Single nucleotide polymorphism (SNP): A difference in one pair of nucleotides in coding or non-coding region
Transcriptome: The set of all messenger RNA (mRNA) molecules or "transcripts," produced in one or a population of cells. The term can be applied to the total set of transcripts in a given organism, or to the specific subset of transcripts present in a particular cell type. Unlike the genome, which is roughly fixed for a given cell line (excluding mutations), the transcriptome can vary with external environmental conditions. Because it includes all mRNA transcripts in the cell, the transcriptome reflects the genes that are being actively expressed at any given time, with the exception of mRNA degradation phenomena such as transcriptional attenuation.
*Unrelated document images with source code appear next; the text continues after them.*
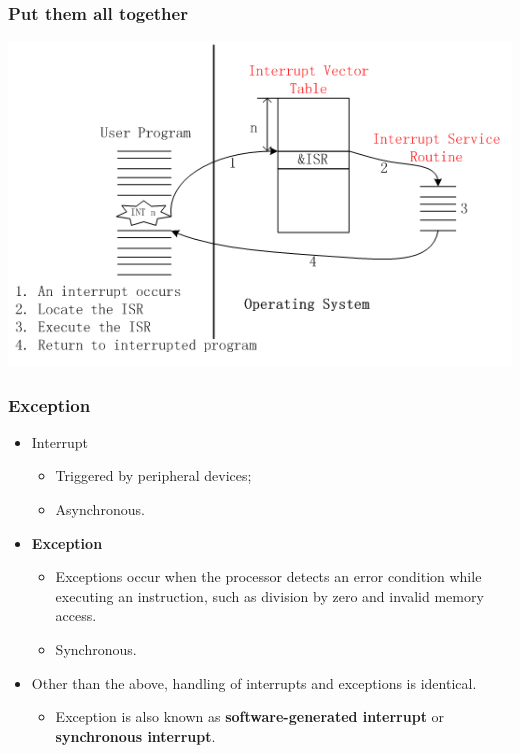 \documentclass[CJKutf8,xcolor=pdftex,dvipsnames,table]{beamer}
\begin{document}
\begin{CJK*}{UTF8}{song}
  \begin{frame}
    \frametitle{Put them all together} \pause
    \begin{center}
      \includegraphics[scale=0.5]{isr}
    \end{center}
  \end{frame}

  \begin{frame}
    \frametitle{Exception} \pause
    \begin{itemize}
    \item{Interrupt} \pause
      \begin{itemize}
      \item{Triggered by peripheral devices;} \pause
      \item{Asynchronous.} \pause
      \end{itemize}
    \item{\textbf{Exception}} \pause
      \begin{itemize}
      \item{Exceptions occur when the processor detects an error condition while executing an instruction, such as division by zero and invalid memory access.} \pause
      \item{Synchronous.} \pause
      \end{itemize}
    \item{Other than the above, handling of interrupts and exceptions is identical.} \pause
      \begin{itemize}
      \item{Exception is also known as \textbf{software-generated interrupt}
        or \textbf{synchronous interrupt}.}
      \end{itemize}
    \end{itemize}
  \end{frame}


\end{CJK*}
\end{document}
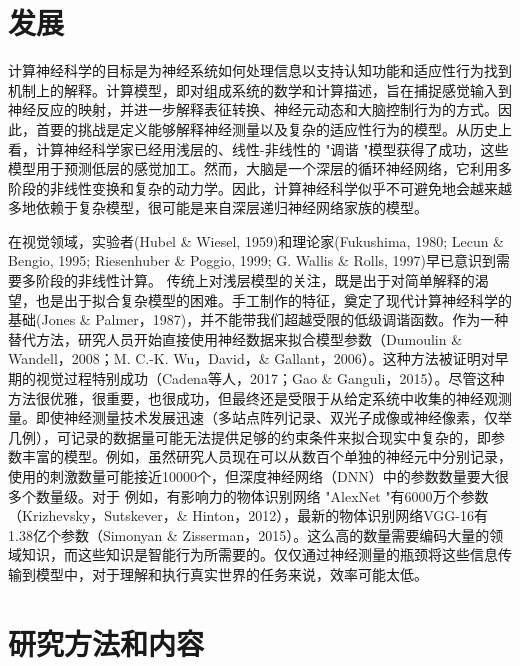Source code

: \documentclass[UTF8,a4paper]{ctexart}
\begin{document}
\section{发展}
计算神经科学的目标是为神经系统如何处理信息以支持认知功能和适应性行为找到机制上的解释。计算模型，即对组成系统的数学和计算描述，旨在捕捉感觉输入到神经反应的映射，并进一步解释表征转换、神经元动态和大脑控制行为的方式。因此，首要的挑战是定义能够解释神经测量以及复杂的适应性行为的模型。从历史上看，计算神经科学家已经用浅层的、线性-非线性的 "调谐 "模型获得了成功，这些模型用于预测低层的感觉加工。然而，大脑是一个深层的循环神经网络，它利用多阶段的非线性变换和复杂的动力学。因此，计算神经科学似乎不可避免地会越来越多地依赖于复杂模型，很可能是来自深层递归神经网络家族的模型。
\par
在视觉领域，实验者(Hubel \& Wiesel, 1959)和理论家(Fukushima, 1980; Lecun \& Bengio, 1995; Riesenhuber \& Poggio, 1999; G. Wallis \& Rolls, 1997)早已意识到需要多阶段的非线性计算。
传统上对浅层模型的关注，既是出于对简单解释的渴望，也是出于拟合复杂模型的困难。手工制作的特征，奠定了现代计算神经科学的基础(Jones \& Palmer，1987)，并不能带我们超越受限的低级调谐函数。作为一种替代方法，研究人员开始直接使用神经数据来拟合模型参数（Dumoulin \& Wandell，2008；M. C.-K. Wu，David，\& Gallant，2006）。这种方法被证明对早期的视觉过程特别成功（Cadena等人，2017；Gao \& Ganguli，2015）。尽管这种方法很优雅，很重要，也很成功，但最终还是受限于从给定系统中收集的神经观测量。即使神经测量技术发展迅速（多站点阵列记录、双光子成像或神经像素，仅举几例），可记录的数据量可能无法提供足够的约束条件来拟合现实中复杂的，即参数丰富的模型。例如，虽然研究人员现在可以从数百个单独的神经元中分别记录，使用的刺激数量可能接近10000个，但深度神经网络（DNN）中的参数数量要大很多个数量级。对于
例如，有影响力的物体识别网络 "AlexNet "有6000万个参数（Krizhevsky，Sutskever，\& Hinton，2012），最新的物体识别网络VGG-16有1.38亿个参数（Simonyan \& Zisserman，2015）。这么高的数量需要编码大量的领域知识，而这些知识是智能行为所需要的。仅仅通过神经测量的瓶颈将这些信息传输到模型中，对于理解和执行真实世界的任务来说，效率可能太低。
\section{研究方法和内容}
\end{document}
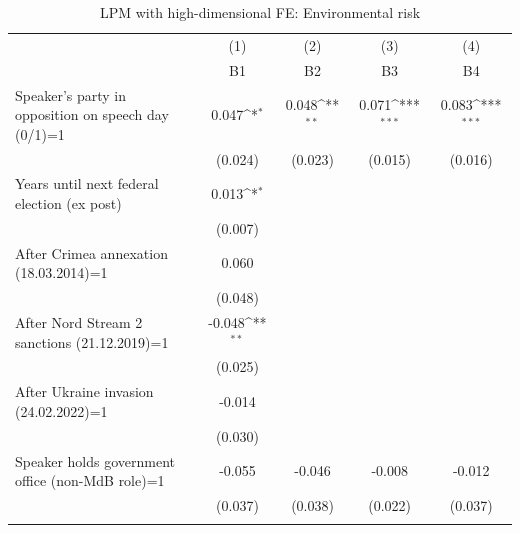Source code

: \begin{table}[htbp]\centering
\def\sym#1{\ifmmode^{#1}\else\(^{#1}\)\fi}
\caption{LPM with high-dimensional FE: Environmental risk}
\begin{tabular}{l*{4}{c}}
\toprule
                    &\multicolumn{1}{c}{(1)}&\multicolumn{1}{c}{(2)}&\multicolumn{1}{c}{(3)}&\multicolumn{1}{c}{(4)}\\
                    &\multicolumn{1}{c}{B1}&\multicolumn{1}{c}{B2}&\multicolumn{1}{c}{B3}&\multicolumn{1}{c}{B4}\\
\midrule
Speaker's party in opposition on speech day (0/1)=1&       0.047\sym{*}  &       0.048\sym{**} &       0.071\sym{***}&       0.083\sym{***}\\
                    &     (0.024)         &     (0.023)         &     (0.015)         &     (0.016)         \\
\addlinespace
Years until next federal election (ex post)&       0.013\sym{*}  &                     &                     &                     \\
                    &     (0.007)         &                     &                     &                     \\
\addlinespace
After Crimea annexation (18.03.2014)=1&       0.060         &                     &                     &                     \\
                    &     (0.048)         &                     &                     &                     \\
\addlinespace
After Nord Stream 2 sanctions (21.12.2019)=1&      -0.048\sym{**} &                     &                     &                     \\
                    &     (0.025)         &                     &                     &                     \\
\addlinespace
After Ukraine invasion (24.02.2022)=1&      -0.014         &                     &                     &                     \\
                    &     (0.030)         &                     &                     &                     \\
\addlinespace
Speaker holds government office (non-MdB role)=1&      -0.055         &      -0.046         &      -0.008         &      -0.012         \\
                    &     (0.037)         &     (0.038)         &     (0.022)         &     (0.037)         \\
\addlinespace

\end{tabular}
\end{table}
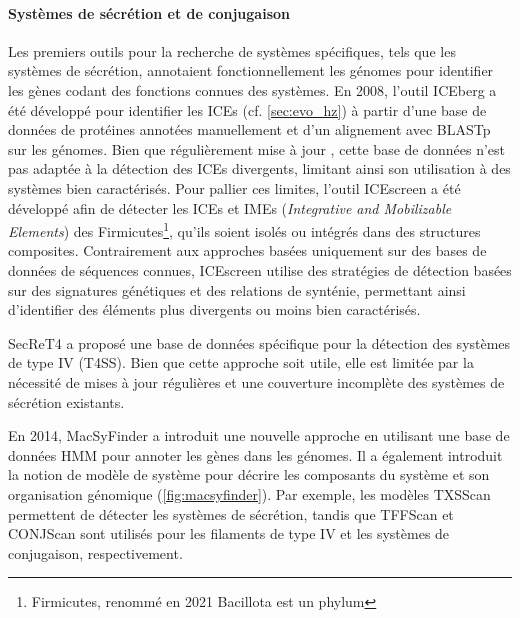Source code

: \paragraph{Systèmes de sécrétion et de conjugaison}

Les premiers outils pour la recherche de systèmes spécifiques, tels que les systèmes de sécrétion, annotaient fonctionnellement les génomes pour identifier les gènes codant des fonctions connues des systèmes. En 2008, l'outil ICEberg \cite{bi_iceberg_2012} a été développé pour identifier les ICEs (cf. \autoref{sec:evo_hz}) à partir d'une base de données de protéines annotées manuellement et d'un alignement avec BLASTp sur les génomes. Bien que régulièrement mise à jour \cite{wang_iceberg_2024}, cette base de données n'est pas adaptée à la détection des ICEs divergents, limitant ainsi son utilisation à des systèmes bien caractérisés. Pour pallier ces limites, l’outil ICEscreen \cite{lao_icescreen_2022} a été développé afin de détecter les ICEs et IMEs (\textit{Integrative and Mobilizable Elements}) des Firmicutes\footnote{Firmicutes, renommé en 2021 Bacillota est un phylum  }, qu'ils soient isolés ou intégrés dans des structures composites. Contrairement aux approches basées uniquement sur des bases de données de séquences connues, ICEscreen utilise des stratégies de détection basées sur des signatures génétiques et des relations de synténie, permettant ainsi d’identifier des éléments plus divergents ou moins bien caractérisés.

SecReT4 \cite{bi_secret4_2013} a proposé une base de données spécifique pour la détection des systèmes de type IV (T4SS). Bien que cette approche soit utile, elle est limitée par la nécessité de mises à jour régulières et une couverture incomplète des systèmes de sécrétion existants.

En 2014, MacSyFinder \cite{abby_macsyfinder_2014} a introduit une nouvelle approche en utilisant une base de données HMM pour annoter les gènes dans les génomes. Il a également introduit la notion de modèle de système pour décrire les composants du système et son organisation génomique (\autoref{fig:macsyfinder}). Par exemple, les modèles TXSScan \cite{abby_identification_2016} permettent de détecter les systèmes de sécrétion, tandis que TFFScan \cite{denise_diversification_2019} et CONJScan \cite{cury_integrative_2017} sont utilisés pour les filaments de type IV et les systèmes de conjugaison, respectivement.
The study of transcriptomics examines the expression level of mRNAs in a given cell population, often using high-throughput techniques based on DNA microarray technology
Ultra-deep sequencing: Sequencing the same target of DNA, using amplicons, many times to find rare mutations.
16s rRNA: A 1542 nt long component of the small prokaryotic ribosomal subunit. 16s rDNA sequences contain hypervariable regions which can provide species-specific signature sequences useful for bacterial identification to species level, particularly in metagenomic studies.